「賢い人」の意味。メディア人の名祖としての女神。メドゥサとメーティスのように、サンスクリットのmedha(女性の知恵)の観念にちなんで名づけられた[1]。メーデイアは女性の治療術の源であって、名前は「薬」と関連があった[2]。メーデイアはアイソーンの神話によって示されているように、魔法の大なべの中で死者を甦らせることができた。アイソーンはそのようにして甦らせられたのであった。プリニウスはメーデイアを魔術によって太陽、月、星を支配できる女神と呼んだ[3]。メーデイアはヘビに引かせた二輪車に乗っていたが、この車には、メーデイアが大地と天界の両方を支配していることを示すために翼があった[4]。

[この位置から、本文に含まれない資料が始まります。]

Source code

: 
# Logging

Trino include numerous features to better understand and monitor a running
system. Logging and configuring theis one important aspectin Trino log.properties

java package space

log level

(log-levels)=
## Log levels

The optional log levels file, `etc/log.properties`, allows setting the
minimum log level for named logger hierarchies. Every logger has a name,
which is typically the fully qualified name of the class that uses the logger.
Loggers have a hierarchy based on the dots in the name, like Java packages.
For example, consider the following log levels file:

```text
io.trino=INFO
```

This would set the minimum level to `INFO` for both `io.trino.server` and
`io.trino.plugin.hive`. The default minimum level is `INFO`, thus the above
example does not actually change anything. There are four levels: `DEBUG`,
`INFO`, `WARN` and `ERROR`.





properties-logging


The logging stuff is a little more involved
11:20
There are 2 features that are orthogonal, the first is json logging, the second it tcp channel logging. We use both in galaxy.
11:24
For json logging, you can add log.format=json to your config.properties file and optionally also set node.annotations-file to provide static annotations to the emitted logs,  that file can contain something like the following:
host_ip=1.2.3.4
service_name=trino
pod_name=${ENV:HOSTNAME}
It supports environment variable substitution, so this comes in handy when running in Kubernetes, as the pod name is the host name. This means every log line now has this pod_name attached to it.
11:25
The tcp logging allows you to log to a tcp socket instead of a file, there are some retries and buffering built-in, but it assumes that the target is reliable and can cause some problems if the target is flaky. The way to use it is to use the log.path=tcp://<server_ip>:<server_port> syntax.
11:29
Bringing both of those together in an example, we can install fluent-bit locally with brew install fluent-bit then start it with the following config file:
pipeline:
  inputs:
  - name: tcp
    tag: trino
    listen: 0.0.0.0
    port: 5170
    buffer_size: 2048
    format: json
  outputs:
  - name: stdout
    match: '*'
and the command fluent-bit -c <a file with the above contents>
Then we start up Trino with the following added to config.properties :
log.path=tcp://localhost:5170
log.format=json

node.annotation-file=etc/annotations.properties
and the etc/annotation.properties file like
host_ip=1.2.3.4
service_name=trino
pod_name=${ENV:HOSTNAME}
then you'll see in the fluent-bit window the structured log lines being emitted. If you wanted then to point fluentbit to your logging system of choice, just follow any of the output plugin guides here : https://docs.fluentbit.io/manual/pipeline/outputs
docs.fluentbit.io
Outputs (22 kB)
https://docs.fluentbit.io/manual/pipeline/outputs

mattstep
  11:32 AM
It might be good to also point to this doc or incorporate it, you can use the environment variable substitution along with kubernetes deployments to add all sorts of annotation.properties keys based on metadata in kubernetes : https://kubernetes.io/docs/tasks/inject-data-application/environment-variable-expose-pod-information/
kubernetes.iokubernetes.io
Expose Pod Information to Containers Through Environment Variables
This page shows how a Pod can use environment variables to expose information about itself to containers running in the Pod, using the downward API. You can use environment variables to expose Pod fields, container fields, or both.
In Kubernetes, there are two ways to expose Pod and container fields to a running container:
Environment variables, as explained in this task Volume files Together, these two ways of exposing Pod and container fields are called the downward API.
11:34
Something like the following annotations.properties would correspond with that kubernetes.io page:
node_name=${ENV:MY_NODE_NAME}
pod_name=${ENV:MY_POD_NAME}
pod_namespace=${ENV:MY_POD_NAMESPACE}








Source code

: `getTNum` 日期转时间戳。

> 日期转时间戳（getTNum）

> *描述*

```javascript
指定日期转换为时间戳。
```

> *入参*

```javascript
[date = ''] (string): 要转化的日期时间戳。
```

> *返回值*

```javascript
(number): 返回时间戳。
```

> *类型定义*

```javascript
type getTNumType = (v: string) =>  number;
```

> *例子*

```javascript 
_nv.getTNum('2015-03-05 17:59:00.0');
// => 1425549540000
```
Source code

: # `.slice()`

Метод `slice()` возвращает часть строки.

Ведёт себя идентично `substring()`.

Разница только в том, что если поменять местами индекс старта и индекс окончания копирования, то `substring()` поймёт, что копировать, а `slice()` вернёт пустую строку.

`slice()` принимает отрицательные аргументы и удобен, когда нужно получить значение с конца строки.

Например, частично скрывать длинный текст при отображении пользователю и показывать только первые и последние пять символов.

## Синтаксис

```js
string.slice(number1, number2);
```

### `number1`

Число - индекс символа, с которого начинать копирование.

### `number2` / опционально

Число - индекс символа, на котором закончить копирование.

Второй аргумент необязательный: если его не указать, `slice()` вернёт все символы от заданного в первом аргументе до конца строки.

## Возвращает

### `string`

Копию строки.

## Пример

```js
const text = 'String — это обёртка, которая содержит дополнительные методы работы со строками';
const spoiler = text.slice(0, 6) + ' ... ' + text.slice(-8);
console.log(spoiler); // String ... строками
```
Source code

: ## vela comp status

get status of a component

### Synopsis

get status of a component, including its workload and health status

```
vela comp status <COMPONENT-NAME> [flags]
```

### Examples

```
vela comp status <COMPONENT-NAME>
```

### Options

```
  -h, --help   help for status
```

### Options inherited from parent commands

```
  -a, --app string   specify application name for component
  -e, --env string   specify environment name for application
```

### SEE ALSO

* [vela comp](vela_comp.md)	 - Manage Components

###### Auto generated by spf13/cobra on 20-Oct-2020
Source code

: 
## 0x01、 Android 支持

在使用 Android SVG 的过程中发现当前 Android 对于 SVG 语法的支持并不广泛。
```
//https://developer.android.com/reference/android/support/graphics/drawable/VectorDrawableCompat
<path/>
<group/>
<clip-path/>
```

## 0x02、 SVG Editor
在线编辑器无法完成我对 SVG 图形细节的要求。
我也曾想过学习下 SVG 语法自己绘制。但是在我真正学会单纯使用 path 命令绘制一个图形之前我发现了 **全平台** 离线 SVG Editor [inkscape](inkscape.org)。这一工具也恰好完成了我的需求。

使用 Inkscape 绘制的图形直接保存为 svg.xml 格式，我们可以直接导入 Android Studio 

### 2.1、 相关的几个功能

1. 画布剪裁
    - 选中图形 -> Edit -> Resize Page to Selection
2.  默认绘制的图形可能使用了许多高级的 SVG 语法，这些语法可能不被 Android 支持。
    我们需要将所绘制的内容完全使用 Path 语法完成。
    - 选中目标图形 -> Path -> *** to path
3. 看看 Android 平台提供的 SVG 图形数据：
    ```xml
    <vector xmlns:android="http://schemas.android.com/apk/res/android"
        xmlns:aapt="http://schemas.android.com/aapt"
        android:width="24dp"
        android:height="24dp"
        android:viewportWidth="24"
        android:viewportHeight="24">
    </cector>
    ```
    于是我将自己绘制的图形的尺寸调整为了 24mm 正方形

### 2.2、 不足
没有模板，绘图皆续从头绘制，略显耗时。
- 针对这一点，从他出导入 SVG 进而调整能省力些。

へーロド卜スによれば、メーデイアはパルティアのアーリア族すべての太女神であった[5]。メーデイアは全知で、絶対に死なず、永遠に天界に住んだ[6]。
メーデイアはアイルランドでは、神聖な木と再生の井戸に関連ある女神メダナとして記憶されてきたようだ。メダナの水は痛む目を治すと評判になった。メダナは人為的に聖女の列に加えられた。キリスト教のメダナ伝説は、同じ構造をもつ霊ルキア St. Lucy伝説をまねしていた[7]。
ギリシア・ローマの神話のメーデイアとイアソーンとの星回りの悪い結婚の話は、女神の捕らえられた偶像にもとづいていた。メーデイアの儀式はギリシアに輸入されたが、結局、ギリシア人の好みには殺伐すぎるとされた。
Barbara G. Walker : The Woman's Encyclopedia of Myths and Secrets (Harper & Row, 1983)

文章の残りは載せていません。